• _What you have to do_
Beginning with the first line of the material, set down each line exactly as written, up to and including the line with "Niezwykle ważną rzeczą".

• _Data records_
- - -

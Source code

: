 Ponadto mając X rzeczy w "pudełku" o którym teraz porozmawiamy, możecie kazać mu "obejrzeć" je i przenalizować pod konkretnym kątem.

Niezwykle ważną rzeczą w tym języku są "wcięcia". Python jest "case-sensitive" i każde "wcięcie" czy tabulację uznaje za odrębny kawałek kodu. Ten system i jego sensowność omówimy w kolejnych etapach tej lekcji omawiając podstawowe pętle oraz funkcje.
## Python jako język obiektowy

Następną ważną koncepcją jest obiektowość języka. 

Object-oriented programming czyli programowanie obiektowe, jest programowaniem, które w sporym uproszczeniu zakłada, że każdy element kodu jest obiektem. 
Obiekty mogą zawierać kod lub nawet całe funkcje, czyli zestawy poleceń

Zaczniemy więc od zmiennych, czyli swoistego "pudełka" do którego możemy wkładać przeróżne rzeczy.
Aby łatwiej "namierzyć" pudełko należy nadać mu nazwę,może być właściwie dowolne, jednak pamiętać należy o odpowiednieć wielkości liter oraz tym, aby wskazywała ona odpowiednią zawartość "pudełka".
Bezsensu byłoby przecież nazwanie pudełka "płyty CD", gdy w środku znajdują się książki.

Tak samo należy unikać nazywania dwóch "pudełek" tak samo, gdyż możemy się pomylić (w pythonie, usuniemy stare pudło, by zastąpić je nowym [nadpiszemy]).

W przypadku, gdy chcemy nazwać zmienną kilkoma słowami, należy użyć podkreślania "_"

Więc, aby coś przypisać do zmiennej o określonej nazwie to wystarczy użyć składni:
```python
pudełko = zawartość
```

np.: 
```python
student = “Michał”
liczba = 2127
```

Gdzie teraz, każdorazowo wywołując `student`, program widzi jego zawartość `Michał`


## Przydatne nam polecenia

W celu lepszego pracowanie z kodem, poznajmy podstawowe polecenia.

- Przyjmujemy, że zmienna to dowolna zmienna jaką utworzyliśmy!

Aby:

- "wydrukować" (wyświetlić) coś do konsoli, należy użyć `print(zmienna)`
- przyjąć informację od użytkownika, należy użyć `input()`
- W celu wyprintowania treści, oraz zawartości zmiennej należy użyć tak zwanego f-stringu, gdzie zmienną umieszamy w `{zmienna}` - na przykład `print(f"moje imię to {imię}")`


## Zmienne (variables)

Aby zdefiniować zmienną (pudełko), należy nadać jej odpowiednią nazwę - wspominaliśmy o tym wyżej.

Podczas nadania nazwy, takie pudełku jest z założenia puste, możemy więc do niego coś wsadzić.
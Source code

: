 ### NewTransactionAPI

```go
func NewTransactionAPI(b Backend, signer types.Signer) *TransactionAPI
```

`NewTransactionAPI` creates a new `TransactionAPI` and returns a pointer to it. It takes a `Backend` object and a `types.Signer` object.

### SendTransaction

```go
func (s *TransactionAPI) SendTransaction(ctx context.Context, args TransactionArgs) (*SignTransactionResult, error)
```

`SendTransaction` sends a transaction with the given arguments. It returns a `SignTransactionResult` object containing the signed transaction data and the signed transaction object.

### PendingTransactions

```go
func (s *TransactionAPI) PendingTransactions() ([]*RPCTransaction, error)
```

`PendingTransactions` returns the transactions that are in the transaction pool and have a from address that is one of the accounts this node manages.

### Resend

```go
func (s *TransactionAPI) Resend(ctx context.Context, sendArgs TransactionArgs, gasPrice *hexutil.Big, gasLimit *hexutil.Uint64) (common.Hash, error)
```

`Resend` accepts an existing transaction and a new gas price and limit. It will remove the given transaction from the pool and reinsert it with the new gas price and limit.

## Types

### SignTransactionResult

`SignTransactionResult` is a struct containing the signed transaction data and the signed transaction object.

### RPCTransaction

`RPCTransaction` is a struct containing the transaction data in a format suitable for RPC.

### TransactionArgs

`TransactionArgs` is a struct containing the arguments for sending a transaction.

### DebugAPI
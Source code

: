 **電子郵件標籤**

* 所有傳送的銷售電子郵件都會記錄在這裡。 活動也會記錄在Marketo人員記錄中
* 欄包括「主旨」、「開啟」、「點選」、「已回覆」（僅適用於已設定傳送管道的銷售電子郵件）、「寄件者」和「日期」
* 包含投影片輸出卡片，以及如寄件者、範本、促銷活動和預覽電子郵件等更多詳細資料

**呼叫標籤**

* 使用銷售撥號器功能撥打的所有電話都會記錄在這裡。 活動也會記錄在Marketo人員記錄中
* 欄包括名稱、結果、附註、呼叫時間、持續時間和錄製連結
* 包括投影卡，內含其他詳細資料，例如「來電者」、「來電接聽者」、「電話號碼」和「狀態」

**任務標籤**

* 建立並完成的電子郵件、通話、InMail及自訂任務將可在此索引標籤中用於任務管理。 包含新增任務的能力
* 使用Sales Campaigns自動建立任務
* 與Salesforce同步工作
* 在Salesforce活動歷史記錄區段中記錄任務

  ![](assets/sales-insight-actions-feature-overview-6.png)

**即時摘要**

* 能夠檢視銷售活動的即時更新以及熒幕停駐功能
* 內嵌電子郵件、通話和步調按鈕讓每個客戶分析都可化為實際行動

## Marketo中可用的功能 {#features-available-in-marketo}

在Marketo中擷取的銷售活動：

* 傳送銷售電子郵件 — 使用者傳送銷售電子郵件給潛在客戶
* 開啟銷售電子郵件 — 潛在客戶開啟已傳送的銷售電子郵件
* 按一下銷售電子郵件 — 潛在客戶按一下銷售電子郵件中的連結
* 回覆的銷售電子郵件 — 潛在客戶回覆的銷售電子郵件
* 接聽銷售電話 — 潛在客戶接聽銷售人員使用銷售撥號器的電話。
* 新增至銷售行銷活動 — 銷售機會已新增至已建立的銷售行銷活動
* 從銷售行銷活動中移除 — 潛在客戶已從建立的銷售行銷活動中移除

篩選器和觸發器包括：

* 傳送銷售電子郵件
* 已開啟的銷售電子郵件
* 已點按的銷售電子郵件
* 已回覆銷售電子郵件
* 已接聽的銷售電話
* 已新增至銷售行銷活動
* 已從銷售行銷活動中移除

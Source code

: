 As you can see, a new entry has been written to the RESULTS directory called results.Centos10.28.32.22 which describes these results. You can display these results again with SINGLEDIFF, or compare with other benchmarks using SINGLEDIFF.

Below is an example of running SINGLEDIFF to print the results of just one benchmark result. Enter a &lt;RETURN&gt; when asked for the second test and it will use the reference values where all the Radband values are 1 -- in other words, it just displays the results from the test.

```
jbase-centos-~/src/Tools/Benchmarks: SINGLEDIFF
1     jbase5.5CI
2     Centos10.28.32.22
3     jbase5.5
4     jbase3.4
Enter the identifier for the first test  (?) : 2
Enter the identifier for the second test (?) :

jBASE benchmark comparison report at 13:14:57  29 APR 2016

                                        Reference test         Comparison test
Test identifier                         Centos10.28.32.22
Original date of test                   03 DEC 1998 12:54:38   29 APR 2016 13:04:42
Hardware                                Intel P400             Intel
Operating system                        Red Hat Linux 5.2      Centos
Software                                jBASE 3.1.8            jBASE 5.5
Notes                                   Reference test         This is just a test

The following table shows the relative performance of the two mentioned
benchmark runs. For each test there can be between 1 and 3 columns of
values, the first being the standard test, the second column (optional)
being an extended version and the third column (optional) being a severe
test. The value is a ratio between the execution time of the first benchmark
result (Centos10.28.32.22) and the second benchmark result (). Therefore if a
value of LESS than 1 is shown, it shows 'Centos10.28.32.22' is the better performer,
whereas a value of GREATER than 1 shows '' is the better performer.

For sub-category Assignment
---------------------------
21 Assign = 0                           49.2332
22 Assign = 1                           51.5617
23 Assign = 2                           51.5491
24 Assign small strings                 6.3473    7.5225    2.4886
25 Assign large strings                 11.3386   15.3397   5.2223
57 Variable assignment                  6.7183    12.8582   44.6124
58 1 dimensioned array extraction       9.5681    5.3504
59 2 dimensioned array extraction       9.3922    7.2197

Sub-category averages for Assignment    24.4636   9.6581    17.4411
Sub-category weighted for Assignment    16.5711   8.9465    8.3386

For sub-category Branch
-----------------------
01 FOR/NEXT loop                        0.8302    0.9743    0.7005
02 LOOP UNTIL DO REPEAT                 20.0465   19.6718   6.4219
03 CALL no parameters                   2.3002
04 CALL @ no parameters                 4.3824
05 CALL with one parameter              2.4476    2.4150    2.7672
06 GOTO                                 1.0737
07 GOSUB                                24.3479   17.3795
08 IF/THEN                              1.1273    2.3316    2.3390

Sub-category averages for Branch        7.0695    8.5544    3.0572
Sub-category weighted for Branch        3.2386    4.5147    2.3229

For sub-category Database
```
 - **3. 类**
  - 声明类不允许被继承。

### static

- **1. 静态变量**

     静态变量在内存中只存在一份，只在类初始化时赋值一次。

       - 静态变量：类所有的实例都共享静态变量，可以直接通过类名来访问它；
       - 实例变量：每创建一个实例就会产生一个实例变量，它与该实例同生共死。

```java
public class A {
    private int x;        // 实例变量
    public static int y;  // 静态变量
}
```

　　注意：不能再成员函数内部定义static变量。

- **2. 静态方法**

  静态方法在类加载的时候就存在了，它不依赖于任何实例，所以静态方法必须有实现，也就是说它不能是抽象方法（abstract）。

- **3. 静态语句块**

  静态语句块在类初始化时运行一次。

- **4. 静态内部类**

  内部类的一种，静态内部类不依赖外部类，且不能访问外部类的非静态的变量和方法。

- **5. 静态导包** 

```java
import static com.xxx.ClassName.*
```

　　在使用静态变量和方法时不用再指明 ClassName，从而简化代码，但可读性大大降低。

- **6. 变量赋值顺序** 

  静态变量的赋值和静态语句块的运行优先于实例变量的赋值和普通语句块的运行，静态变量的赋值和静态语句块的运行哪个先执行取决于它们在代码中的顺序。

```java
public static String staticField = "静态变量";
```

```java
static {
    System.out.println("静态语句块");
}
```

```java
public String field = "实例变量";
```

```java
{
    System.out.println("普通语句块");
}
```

- - -

• _Solution_
Source code

: Ponadto mając X rzeczy w "pudełku" o którym teraz porozmawiamy, możecie kazać mu "obejrzeć" je i przenalizować pod konkretnym kątem.

Niezwykle ważną rzeczą w tym języku są "wcięcia". Python jest "case-sensitive" i każde "wcięcie" czy tabulację uznaje za odrębny kawałek kodu. Ten system i jego sensowność omówimy w kolejnych etapach tej lekcji omawiając podstawowe pętle oraz funkcje.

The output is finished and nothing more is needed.